Work to be completed
Where does the word "Apache" appear in the entries below? Copy each line that holds it.

--------------------------------

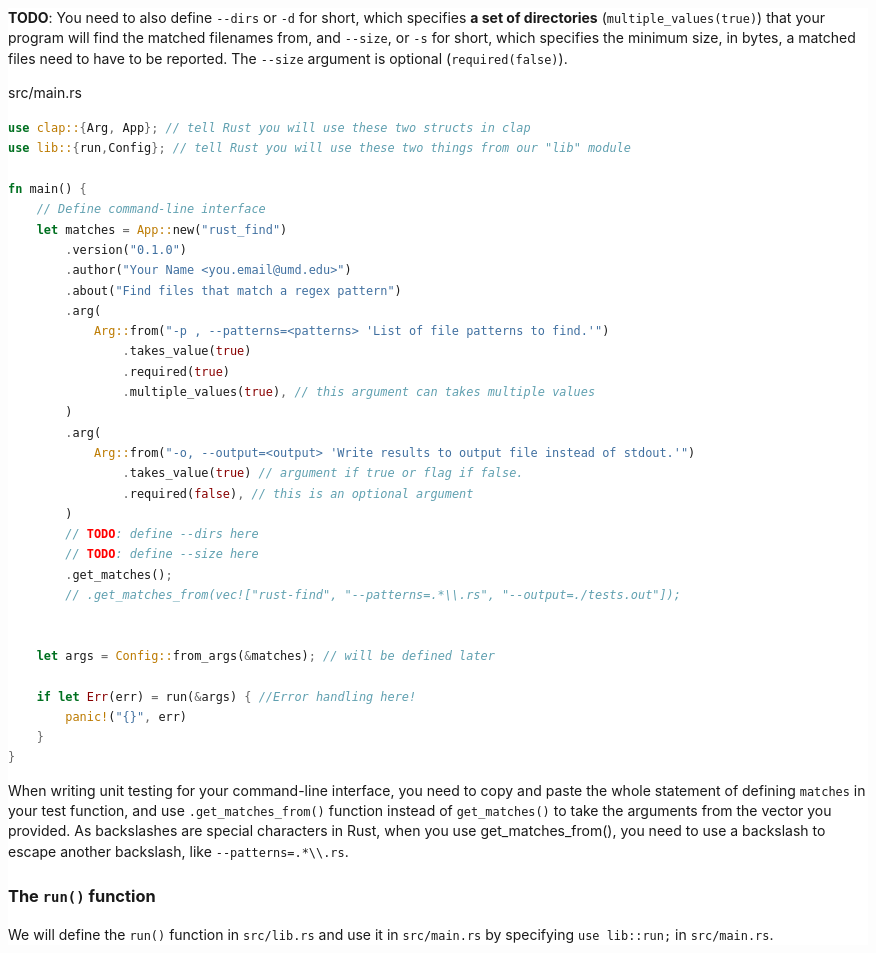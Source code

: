 
**TODO**: You need to also define `--dirs` or `-d` for short, which specifies **a set of directories** (`multiple_values(true)`) that your program will find the matched filenames from, and `--size`, or `-s` for short, which specifies the minimum size, in bytes, a matched files need to have to be reported. The `--size` argument is optional (`required(false)`).

src/main.rs
```rust
use clap::{Arg, App}; // tell Rust you will use these two structs in clap
use lib::{run,Config}; // tell Rust you will use these two things from our "lib" module

fn main() {
    // Define command-line interface
    let matches = App::new("rust_find")
        .version("0.1.0")
        .author("Your Name <you.email@umd.edu>") 
        .about("Find files that match a regex pattern")
        .arg(
            Arg::from("-p , --patterns=<patterns> 'List of file patterns to find.'")
                .takes_value(true)
                .required(true)
                .multiple_values(true), // this argument can takes multiple values
        )
        .arg(
            Arg::from("-o, --output=<output> 'Write results to output file instead of stdout.'")
                .takes_value(true) // argument if true or flag if false.
                .required(false), // this is an optional argument
        )
        // TODO: define --dirs here
        // TODO: define --size here
        .get_matches();
        // .get_matches_from(vec!["rust-find", "--patterns=.*\\.rs", "--output=./tests.out"]);


    let args = Config::from_args(&matches); // will be defined later

    if let Err(err) = run(&args) { //Error handling here!
        panic!("{}", err)
    }
}
```

When writing unit testing for your command-line interface, you need to copy and paste the whole statement of defining `matches` in your test function, and use `.get_matches_from()` function instead of `get_matches()` to take the arguments from the vector you provided. As backslashes are special characters in Rust, when you use get_matches_from(), you need to use a backslash to escape another backslash, like `--patterns=.*\\.rs`.

### The `run()` function

We will define the `run()` function in `src/lib.rs` and use it in `src/main.rs` by specifying `use lib::run;` in `src/main.rs`. 
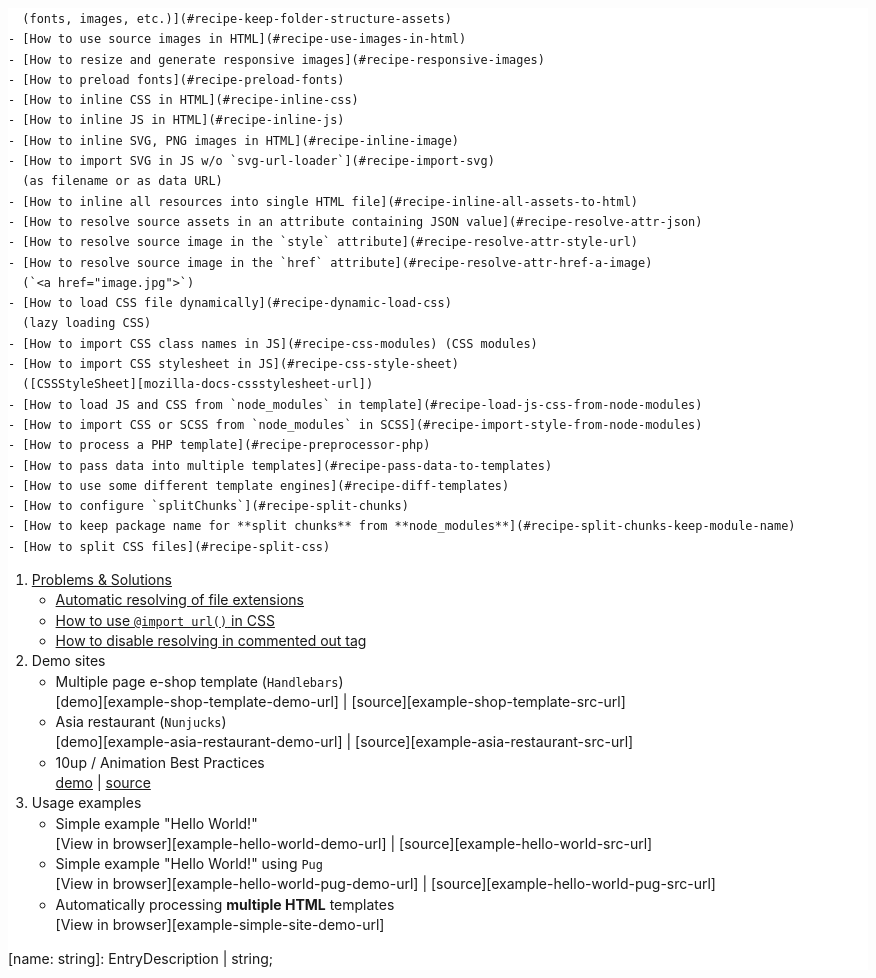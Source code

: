       (fonts, images, etc.)](#recipe-keep-folder-structure-assets)
    - [How to use source images in HTML](#recipe-use-images-in-html)
    - [How to resize and generate responsive images](#recipe-responsive-images)
    - [How to preload fonts](#recipe-preload-fonts)
    - [How to inline CSS in HTML](#recipe-inline-css)
    - [How to inline JS in HTML](#recipe-inline-js)
    - [How to inline SVG, PNG images in HTML](#recipe-inline-image)
    - [How to import SVG in JS w/o `svg-url-loader`](#recipe-import-svg)
      (as filename or as data URL)
    - [How to inline all resources into single HTML file](#recipe-inline-all-assets-to-html)
    - [How to resolve source assets in an attribute containing JSON value](#recipe-resolve-attr-json)
    - [How to resolve source image in the `style` attribute](#recipe-resolve-attr-style-url)
    - [How to resolve source image in the `href` attribute](#recipe-resolve-attr-href-a-image)
      (`<a href="image.jpg">`)
    - [How to load CSS file dynamically](#recipe-dynamic-load-css)
      (lazy loading CSS)
    - [How to import CSS class names in JS](#recipe-css-modules) (CSS modules)
    - [How to import CSS stylesheet in JS](#recipe-css-style-sheet)
      ([CSSStyleSheet][mozilla-docs-cssstylesheet-url])
    - [How to load JS and CSS from `node_modules` in template](#recipe-load-js-css-from-node-modules)
    - [How to import CSS or SCSS from `node_modules` in SCSS](#recipe-import-style-from-node-modules)
    - [How to process a PHP template](#recipe-preprocessor-php)
    - [How to pass data into multiple templates](#recipe-pass-data-to-templates)
    - [How to use some different template engines](#recipe-diff-templates)
    - [How to configure `splitChunks`](#recipe-split-chunks)
    - [How to keep package name for **split chunks** from **node_modules**](#recipe-split-chunks-keep-module-name)
    - [How to split CSS files](#recipe-split-css)
1. [Problems & Solutions](#solutions)
   - [Automatic resolving of file extensions](#solutions-resolve-extensions)
   - [How to use `@import url()` in CSS](#solutions-import-url-in-css)
   - [How to disable resolving in commented out tag](#solutions-disable-resolving-in-commented-out-tag)
1. <a name="demo-sites"></a>
    Demo sites
    - Multiple page e-shop template (`Handlebars`)\
      [demo][example-shop-template-demo-url]
      |
      [source][example-shop-template-src-url]
    - Asia restaurant (`Nunjucks`)\
      [demo][example-asia-restaurant-demo-url]
      |
      [source][example-asia-restaurant-src-url]
    - 10up / Animation Best Practices\
      [demo](https://animation.10up.com/)
      |
      [source](https://github.com/10up/animation-best-practices)
1. <a name="usage-examples"></a>
    Usage examples
    - Simple example "Hello World!"\
      [View in browser][example-hello-world-demo-url]
      |
      [source][example-hello-world-src-url]
    - Simple example "Hello World!" using `Pug`\
      [View in browser][example-hello-world-pug-demo-url]
      |
      [source][example-hello-world-pug-src-url]
    - Automatically processing **multiple HTML** templates\
      [View in browser][example-simple-site-demo-url]

  [name: string]: EntryDescription | string;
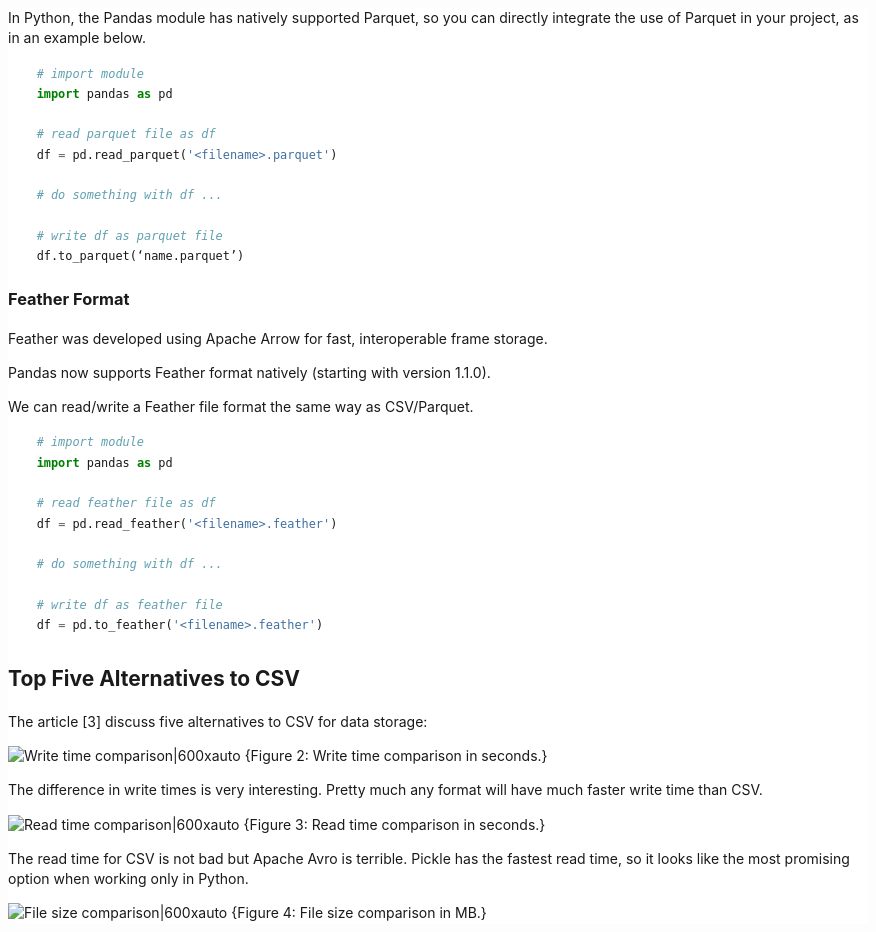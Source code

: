 In Python, the Pandas module has natively supported Parquet, so you can directly integrate the use of Parquet in your project, as in an example below.

```py
    # import module
    import pandas as pd

    # read parquet file as df
    df = pd.read_parquet('<filename>.parquet')

    # do something with df ...

    # write df as parquet file
    df.to_parquet(‘name.parquet’)
```

### Feather Format

Feather was developed using Apache Arrow for fast, interoperable frame storage. 

Pandas now supports Feather format natively (starting with version 1.1.0). 

We can read/write a Feather file format the same way as CSV/Parquet.

```py
    # import module
    import pandas as pd
    
    # read feather file as df
    df = pd.read_feather('<filename>.feather')
    
    # do something with df ...
    
    # write df as feather file
    df = pd.to_feather('<filename>.feather')
```


## Top Five Alternatives to CSV

The article [3] discuss five alternatives to CSV for data storage:

![Write time comparison|600xauto {Figure 2: Write time comparison in seconds.}](https://miro.medium.com/max/1400/1*y1k2bephs6fp5d7SyMj1Zw.png)


The difference in write times is very interesting. Pretty much any format will have much faster write time than CSV.

![Read time comparison|600xauto {Figure 3: Read time comparison in seconds.}](https://miro.medium.com/max/1400/1*Z0MGbtavEHrSH2SiR0my6A.png)

The read time for CSV is not bad but Apache Avro is terrible. Pickle has the fastest read time, so it looks like the most promising option when working only in Python.

![File size comparison|600xauto {Figure 4: File size comparison in MB.}](https://miro.medium.com/max/1400/1*mcbAJp_cwseCI0pxfPI2FQ.png)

--------------------------------

Answer area
Feather was developed using Apache Arrow for fast, interoperable frame storage. 
The read time for CSV is not bad but Apache Avro is terrible. Pickle has the fastest read time, so it looks like the most promising option when working only in Python.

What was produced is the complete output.